Some of these have been penned by progressives and are generally critical of the course the transition has taken thus far. In the development of an extremely rich heritage of thinking and writing about change in South Africa, have the dozen or more serious commentaries from the Left missed or skimmed or perhaps de-emphasised anything that this work can augment?
I believe so, namely a radical analytic-theoretic framework and some of the most telling details that help explain the transition from a popular-nationalist anti-apartheid project to official neoliberalism by which is meant adherence to free market economic principles, bolstered by the narrowest practical definition of democracy (not the radical participatory project many ANC cadre had expected) over an extremely short period of time. It is sometimes remarked that the inexorable journey from a self-reliant, anti-imperialist political-economic philosophy to allegedly home-grown structural adjustment that took Zambian, Mozambican/Angolan and Zimbabwean nationalists 25, 15 and 10 years, respectively, was in South Africa achieved in less than five (indeed, two years, if one takes the Growth, Employment and Redistribution document as a marker).
Inexorable? It is important now, while memories are fresh, to begin to describe with as much candour as possible even at the risk of unabashed polemic the forces of both structure and agency that were central to this process.
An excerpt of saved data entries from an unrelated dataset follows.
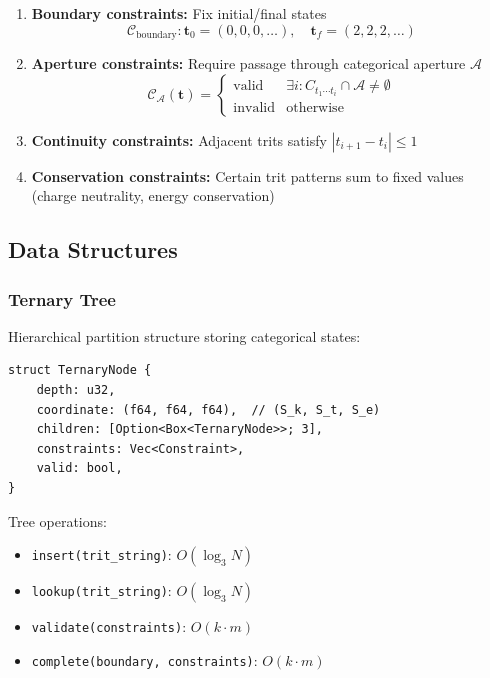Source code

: \begin{enumerate}
\item \textbf{Boundary constraints:} Fix initial/final states
\begin{equation}
\mathcal{C}_{\text{boundary}}: \mathbf{t}_0 = (0,0,0,\ldots), \quad \mathbf{t}_f = (2,2,2,\ldots)
\end{equation}

\item \textbf{Aperture constraints:} Require passage through categorical aperture $\mathcal{A}$
\begin{equation}
\mathcal{C}_{\mathcal{A}}(\mathbf{t}) = \begin{cases}
\text{valid} & \exists i: C_{t_1 \cdots t_i} \cap \mathcal{A} \neq \emptyset \\
\text{invalid} & \text{otherwise}
\end{cases}
\end{equation}

\item \textbf{Continuity constraints:} Adjacent trits satisfy $|t_{i+1} - t_i| \leq 1$

\item \textbf{Conservation constraints:} Certain trit patterns sum to fixed values (charge neutrality, energy conservation)
\end{enumerate}

\subsection{Data Structures}

\subsubsection{Ternary Tree}

Hierarchical partition structure storing categorical states:

\begin{verbatim}
struct TernaryNode {
    depth: u32,
    coordinate: (f64, f64, f64),  // (S_k, S_t, S_e)
    children: [Option<Box<TernaryNode>>; 3],
    constraints: Vec<Constraint>,
    valid: bool,
}
\end{verbatim}

Tree operations:
\begin{itemize}
\item \texttt{insert(trit\_string)}: $O(\log_3 N)$
\item \texttt{lookup(trit\_string)}: $O(\log_3 N)$
\item \texttt{validate(constraints)}: $O(k \cdot m)$
\item \texttt{complete(boundary, constraints)}: $O(k \cdot m)$
\end{itemize}


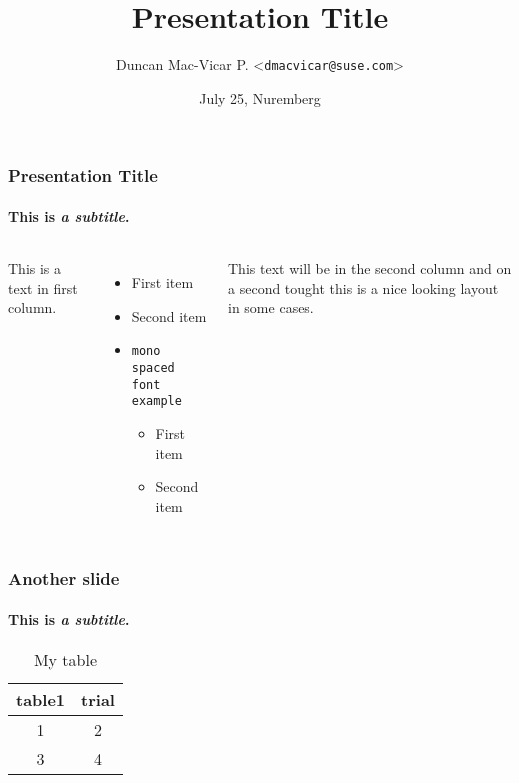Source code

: \documentclass[aspectratio=169]{beamer}
\title{Presentation Title}
\date{July 25, Nuremberg}
\author{Duncan Mac-Vicar P. <\texttt{dmacvicar@suse.com}>}
\begin{document}
\begin{frame}
\titlepage
\end{frame}

\begin{frame} 
\frametitle{Presentation Title}
\framesubtitle{This is \textit{a subtitle}.}

\begin{columns}

This is a text in first column.
\begin{itemize}
  \item First item
  \item Second item
  \item \texttt{mono spaced font example}
  \begin{itemize}
    \item First item
    \item Second item
  \end{itemize}
\end{itemize}

This text will be in the second column
and on a second tought this is a nice looking
layout in some cases.
\end{columns}

\end{frame}

\begin{frame} 
\frametitle{Another slide}
\framesubtitle{This is \textit{a subtitle}.}

\begin{table}
  \begin{tabular}{c|c}
    table1 & trial \\
    \hline
    \hline
    1 & 2 \\
    3 & 4
  \end{tabular}
  \caption*{My table}
\end{table}     
\end{frame}
\end{document}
Historians with better documentation (and, as in other settings, retroactive kiss-and-tell accounts by spurned ministers and bureaucrats, perhaps) will have to fill in, more comprehensively and objectively, once a fully representative and verifiable sample of evidence is in the public domain. In the meantime, a key motivation is that the near-term future for South African progressive politics relies upon identifying what was actually feasible, which initiatives derailed, when and how alliances were made, which social forces (and individuals on occasion) hijacked the liberation vehicle, where change happened and where it didnt, and what kind of lessons might be learned for the next stage of struggle.